Data entries
━━━━━━━━━━━━━━━━━━━━━━━━━━━━━━
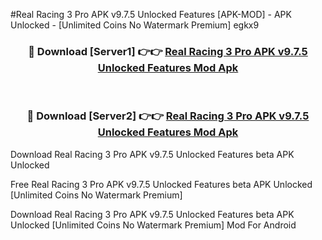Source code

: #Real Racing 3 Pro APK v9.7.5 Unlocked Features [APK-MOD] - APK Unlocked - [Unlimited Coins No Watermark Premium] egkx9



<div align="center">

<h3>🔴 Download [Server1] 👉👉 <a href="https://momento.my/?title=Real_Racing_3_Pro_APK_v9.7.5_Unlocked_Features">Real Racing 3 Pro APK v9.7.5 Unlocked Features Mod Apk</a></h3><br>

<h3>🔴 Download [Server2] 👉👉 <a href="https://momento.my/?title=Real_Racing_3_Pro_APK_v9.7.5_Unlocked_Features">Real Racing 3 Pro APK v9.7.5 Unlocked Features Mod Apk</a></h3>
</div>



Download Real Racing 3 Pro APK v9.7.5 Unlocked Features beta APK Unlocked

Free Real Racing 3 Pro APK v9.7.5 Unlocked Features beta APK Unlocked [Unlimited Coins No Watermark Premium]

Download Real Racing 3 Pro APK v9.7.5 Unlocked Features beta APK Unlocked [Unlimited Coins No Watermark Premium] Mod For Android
━━━━━━━━━━━━━━━━━━━━━━━━━━━━━━
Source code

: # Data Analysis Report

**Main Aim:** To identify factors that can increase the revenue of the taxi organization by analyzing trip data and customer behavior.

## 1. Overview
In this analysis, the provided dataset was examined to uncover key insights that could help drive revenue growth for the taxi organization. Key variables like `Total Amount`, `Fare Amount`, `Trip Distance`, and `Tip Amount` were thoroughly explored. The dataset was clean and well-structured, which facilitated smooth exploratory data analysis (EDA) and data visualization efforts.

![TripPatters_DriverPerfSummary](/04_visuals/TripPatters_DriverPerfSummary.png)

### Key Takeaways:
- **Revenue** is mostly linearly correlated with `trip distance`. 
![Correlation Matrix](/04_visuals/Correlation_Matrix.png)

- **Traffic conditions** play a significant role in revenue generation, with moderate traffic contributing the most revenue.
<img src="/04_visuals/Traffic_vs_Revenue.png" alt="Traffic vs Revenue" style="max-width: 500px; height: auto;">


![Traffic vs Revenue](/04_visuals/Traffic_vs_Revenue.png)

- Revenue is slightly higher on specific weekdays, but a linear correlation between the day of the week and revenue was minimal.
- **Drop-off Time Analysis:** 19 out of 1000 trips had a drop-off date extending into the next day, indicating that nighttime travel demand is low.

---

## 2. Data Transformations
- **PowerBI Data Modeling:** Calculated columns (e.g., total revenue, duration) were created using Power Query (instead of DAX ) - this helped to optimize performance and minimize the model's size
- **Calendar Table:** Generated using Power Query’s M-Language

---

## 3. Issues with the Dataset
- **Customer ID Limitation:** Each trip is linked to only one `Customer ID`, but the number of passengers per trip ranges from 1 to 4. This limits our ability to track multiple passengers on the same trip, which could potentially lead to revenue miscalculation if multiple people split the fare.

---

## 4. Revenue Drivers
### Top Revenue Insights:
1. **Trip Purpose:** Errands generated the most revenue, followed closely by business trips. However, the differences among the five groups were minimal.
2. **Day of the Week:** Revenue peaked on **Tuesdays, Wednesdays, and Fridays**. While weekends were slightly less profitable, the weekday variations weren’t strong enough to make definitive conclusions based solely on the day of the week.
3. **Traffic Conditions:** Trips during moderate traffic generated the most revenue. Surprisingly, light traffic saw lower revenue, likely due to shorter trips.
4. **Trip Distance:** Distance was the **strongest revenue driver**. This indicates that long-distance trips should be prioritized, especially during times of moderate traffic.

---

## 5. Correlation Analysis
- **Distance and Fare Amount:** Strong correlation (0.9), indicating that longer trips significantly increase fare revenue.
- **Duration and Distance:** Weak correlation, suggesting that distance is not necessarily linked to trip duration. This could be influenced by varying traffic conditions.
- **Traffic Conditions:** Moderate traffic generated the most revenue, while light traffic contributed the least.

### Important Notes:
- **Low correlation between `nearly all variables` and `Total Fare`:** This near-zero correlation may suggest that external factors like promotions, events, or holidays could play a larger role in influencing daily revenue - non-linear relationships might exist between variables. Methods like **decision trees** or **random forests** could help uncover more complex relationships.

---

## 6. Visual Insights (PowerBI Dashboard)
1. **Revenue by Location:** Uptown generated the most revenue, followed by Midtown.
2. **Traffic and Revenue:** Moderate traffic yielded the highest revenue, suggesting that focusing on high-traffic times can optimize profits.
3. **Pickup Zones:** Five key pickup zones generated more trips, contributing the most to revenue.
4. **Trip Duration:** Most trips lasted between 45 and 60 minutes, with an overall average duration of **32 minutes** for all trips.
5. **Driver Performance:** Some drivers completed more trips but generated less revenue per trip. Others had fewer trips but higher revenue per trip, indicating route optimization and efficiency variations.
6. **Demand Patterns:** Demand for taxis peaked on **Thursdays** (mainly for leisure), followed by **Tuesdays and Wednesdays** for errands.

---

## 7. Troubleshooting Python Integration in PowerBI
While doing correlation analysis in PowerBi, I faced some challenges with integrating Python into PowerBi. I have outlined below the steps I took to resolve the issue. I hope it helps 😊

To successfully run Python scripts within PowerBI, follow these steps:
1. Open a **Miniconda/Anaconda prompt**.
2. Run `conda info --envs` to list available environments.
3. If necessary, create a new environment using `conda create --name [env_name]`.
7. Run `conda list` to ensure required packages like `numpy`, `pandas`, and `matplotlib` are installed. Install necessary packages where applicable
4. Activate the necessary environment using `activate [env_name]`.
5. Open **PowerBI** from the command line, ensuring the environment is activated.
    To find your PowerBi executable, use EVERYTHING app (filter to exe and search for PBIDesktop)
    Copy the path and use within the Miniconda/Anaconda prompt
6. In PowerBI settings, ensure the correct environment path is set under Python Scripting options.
━━━━━━━━━━━━━━━━━━━━━━━━━━━━━━
Task requirements = Copy word for word the stretch of entries above from the line that has "## 1. Overview" through the line that has "## 2. Data Transformations", both ends included, and nothing outside it.

The completed task =
## 1. Overview
In this analysis, the provided dataset was examined to uncover key insights that could help drive revenue growth for the taxi organization. Key variables like `Total Amount`, `Fare Amount`, `Trip Distance`, and `Tip Amount` were thoroughly explored. The dataset was clean and well-structured, which facilitated smooth exploratory data analysis (EDA) and data visualization efforts.

![TripPatters_DriverPerfSummary](/04_visuals/TripPatters_DriverPerfSummary.png)

### Key Takeaways:
- **Revenue** is mostly linearly correlated with `trip distance`. 
![Correlation Matrix](/04_visuals/Correlation_Matrix.png)

- **Traffic conditions** play a significant role in revenue generation, with moderate traffic contributing the most revenue.
<img src="/04_visuals/Traffic_vs_Revenue.png" alt="Traffic vs Revenue" style="max-width: 500px; height: auto;">


![Traffic vs Revenue](/04_visuals/Traffic_vs_Revenue.png)

- Revenue is slightly higher on specific weekdays, but a linear correlation between the day of the week and revenue was minimal.
- **Drop-off Time Analysis:** 19 out of 1000 trips had a drop-off date extending into the next day, indicating that nighttime travel demand is low.

---

## 2. Data Transformations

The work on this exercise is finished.